Christine is adrift, trying to pay the rent, when barmaid and best friend Nan suggests a gig working in the box office of the Variety, a porn cinema. Initially unphased by the job, curiosity soon gets the better of her and Christine is drawn into the world of her patrons, and grows increasing fascinated by a shadowy customer, with a fervour that spills into obsession.
Before there was Girls, or Frances Ha, there has been a long line of art, film and literature dealing with young women, lost in the city and seeking something, a job, a relationship, a sense of what the hell they’re doing with their lives. Hailed as 'a feminist Vertigo' on its release by LA Weekly, Bette Gordon's feature film debut may pass the Bechdel Test, but is much more ambiguous than polemical, and the strange flip of voyeurism from a male to female perspective gives this character study some fascinatingly blurred edges.
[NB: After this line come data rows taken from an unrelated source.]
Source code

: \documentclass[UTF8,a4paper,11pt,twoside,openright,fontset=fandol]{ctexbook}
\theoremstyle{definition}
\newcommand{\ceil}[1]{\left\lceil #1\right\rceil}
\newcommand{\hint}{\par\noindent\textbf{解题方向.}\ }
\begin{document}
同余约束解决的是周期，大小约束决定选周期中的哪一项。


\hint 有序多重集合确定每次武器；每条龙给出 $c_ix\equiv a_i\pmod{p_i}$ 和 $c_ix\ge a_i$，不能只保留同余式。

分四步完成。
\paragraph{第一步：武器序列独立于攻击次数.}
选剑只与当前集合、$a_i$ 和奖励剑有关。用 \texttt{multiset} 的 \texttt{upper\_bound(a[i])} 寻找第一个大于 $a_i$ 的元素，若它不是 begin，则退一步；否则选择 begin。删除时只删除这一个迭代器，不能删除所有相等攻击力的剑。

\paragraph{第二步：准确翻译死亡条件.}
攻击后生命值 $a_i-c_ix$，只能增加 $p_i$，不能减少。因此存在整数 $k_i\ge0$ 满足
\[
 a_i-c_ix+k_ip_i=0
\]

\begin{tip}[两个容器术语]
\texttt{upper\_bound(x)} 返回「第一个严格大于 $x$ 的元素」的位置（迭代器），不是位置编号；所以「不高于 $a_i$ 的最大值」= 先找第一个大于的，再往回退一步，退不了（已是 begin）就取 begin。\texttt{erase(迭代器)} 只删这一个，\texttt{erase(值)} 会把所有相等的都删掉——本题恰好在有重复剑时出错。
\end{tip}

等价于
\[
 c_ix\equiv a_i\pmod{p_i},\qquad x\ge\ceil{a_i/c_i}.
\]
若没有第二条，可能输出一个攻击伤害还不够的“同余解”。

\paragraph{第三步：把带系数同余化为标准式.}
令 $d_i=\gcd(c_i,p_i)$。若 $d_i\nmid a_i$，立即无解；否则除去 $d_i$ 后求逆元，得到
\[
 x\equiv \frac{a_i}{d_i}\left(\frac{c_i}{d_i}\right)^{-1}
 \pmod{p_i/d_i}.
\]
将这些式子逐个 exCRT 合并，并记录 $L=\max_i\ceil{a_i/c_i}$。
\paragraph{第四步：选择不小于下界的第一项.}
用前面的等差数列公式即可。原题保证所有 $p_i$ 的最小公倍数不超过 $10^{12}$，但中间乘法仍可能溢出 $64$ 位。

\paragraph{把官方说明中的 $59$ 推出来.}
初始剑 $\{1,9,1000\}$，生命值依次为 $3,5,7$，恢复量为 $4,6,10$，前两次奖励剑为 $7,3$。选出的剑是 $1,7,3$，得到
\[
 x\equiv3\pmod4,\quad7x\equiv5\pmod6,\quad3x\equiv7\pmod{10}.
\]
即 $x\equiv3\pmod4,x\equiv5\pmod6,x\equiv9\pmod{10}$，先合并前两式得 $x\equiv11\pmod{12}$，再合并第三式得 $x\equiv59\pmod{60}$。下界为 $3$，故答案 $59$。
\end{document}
As part of a downtown Manhattan scene/moment that featured Jim Jarmusch, Susan Seidelman, Amos Poe and others, as documented in last year’s Blank City, Variety features an impressive post-punk pedigree. The film features the soon-to-be-famous photographer Nan Goldin as Christine's smart cookie barmaid pal, a sleazy voice cameo from Spalding Gray, an early turn by Luis Guzman as the porn cinema’s caretaker, and even a cameo from John Waters' muse and underground heroine Cookie Mueller. John Lurie provides a suitably scuzzy jazz score and shooting duties fall to cinematographers John Foster (Wild Style, Keane) and Tom DiCillo (Stranger Than Paradise, Underground U.S.A) with the latter going on to direct Johnny Suede and Living in Oblivion.
Little screened in the UK, this is a welcome opportunity to discover a classic of feminist underground transgressive New York cinema. Tonight, Variety is presented on 35mm by She Shark Industries, a new independent enterprise from film programmer Kate Taylor.
This screening is part of Scalarama, a UK-wide celebration of cinema taking place throughout September 2013.
Variety, dir Bette Gordon, USA 1983, 97 mins, cert 18
All films are 18+ unless otherwise stated.